# CF Express



## Bear2 (7 Aug 2007)

The CFLRS website & the Recruiting website have different standards listed for the fitness test - anyone know which is correct (specifically for the push ups?)

Thanks


----------



## kincanucks (7 Aug 2007)

The CFLRS site lists the standard to attain in order to meet the physical demands of training and is only a training suggestion. The recruiting website list the minimum standard to remain in the CF.


----------



## Agent-0 (8 Aug 2007)

It all depends on you age and gender.

Generally, a younger male applicant is expected to do a lot more pushups than an older female applicant.

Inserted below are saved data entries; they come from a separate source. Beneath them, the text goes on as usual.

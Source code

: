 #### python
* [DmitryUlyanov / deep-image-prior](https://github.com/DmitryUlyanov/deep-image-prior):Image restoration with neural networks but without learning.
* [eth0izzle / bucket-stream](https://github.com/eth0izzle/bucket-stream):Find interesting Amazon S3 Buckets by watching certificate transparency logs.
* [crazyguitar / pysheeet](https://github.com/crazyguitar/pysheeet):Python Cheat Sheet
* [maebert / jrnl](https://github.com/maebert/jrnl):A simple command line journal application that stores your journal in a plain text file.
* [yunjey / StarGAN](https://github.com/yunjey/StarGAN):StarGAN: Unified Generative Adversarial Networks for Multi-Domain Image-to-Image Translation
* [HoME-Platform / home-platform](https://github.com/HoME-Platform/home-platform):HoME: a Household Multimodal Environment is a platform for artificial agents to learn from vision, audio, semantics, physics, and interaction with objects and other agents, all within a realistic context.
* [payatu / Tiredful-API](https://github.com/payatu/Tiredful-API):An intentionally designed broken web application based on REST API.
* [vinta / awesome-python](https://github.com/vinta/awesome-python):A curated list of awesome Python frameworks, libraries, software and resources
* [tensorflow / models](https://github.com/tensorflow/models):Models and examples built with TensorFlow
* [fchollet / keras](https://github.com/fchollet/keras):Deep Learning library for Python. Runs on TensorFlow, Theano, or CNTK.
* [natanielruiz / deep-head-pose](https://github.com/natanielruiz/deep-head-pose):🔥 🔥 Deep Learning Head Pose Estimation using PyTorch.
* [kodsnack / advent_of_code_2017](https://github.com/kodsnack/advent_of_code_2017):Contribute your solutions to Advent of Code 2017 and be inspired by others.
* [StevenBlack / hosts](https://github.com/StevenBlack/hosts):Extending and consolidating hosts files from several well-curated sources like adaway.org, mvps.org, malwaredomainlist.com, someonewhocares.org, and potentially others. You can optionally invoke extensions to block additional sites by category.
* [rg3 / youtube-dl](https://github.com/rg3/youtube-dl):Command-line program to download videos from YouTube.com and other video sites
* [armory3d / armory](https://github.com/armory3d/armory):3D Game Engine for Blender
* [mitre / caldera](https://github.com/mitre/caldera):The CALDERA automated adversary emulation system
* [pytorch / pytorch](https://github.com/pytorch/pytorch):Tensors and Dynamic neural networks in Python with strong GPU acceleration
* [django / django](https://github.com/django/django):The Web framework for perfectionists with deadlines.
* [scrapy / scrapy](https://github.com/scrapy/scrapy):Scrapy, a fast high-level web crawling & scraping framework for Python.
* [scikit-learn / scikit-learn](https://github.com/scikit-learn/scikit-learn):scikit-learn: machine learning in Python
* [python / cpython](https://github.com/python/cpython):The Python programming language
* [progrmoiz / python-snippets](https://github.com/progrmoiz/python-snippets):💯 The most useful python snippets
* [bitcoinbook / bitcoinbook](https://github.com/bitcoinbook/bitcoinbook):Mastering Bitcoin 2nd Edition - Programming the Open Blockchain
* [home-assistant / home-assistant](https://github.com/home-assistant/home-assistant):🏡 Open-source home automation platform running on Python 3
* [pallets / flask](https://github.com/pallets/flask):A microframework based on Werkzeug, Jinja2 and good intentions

Same idea goes for the situps, and the running.

Just make sure you can do at least 25 pushups, and 25 situps before basic training. It'll be easier if you prepare yourself that way.

And always remember, "failing to prepare is preparing to fail"

Cheers


----------



## mudrecceman (8 Aug 2007)

Bear2 said:
			
		

> The CFLRS website & the Recruiting website have different standards listed for the fitness test - anyone know which is correct (specifically for the push ups?)
> 
> Thanks



The fitness test, known as the EXPRES Test, has the same standard for all members of the CF, according to their age/gender catagory that is, including the test administered to all personnel in training at CFLRS or CFLRS Detachments (i.e. NRTD Borden, etc).  EXPRES Test standards (minimums) are as per the info on the link from the PSP Petawawa folks below.

http://www.psppetawawa.com/UCFExpres.cfm

Failure to achieve a PASS on these minimum standards at CFLRS info is here:

http://forums.army.ca/forums/threads/57242.0.html

MRM


----------



## mudrecceman (8 Aug 2007)

Agent Zero said:
			
		

> Just make sure you can do at least 25 pushups, and 25 situps before basic training. It'll be easier if you prepare yourself that way.



Have you ever DONE a BMQ?  (Don't bother answering that...I just read your post history.)

Sorta missed out that little part about cardio fitness no?

The 20MSR?  The one part if you DO fail...you go to RFT, without collecting $200 for passing Go?


----------



## Bear2 (8 Aug 2007)

Thanks for the replies - I've actually self-tested for the strength components & have attained the standard listed on the CFLRS website, I also run daily and have competed in races and a marathon, so should be OK, but for some reason I'm still worried about taking the test - I guess I'm just nervous about it all...nervous but excited too!


----------



## Fishbone Jones (8 Aug 2007)

.......and so ANOTHER express test thread ends.

Locked.

Milnet.ca Staff


----------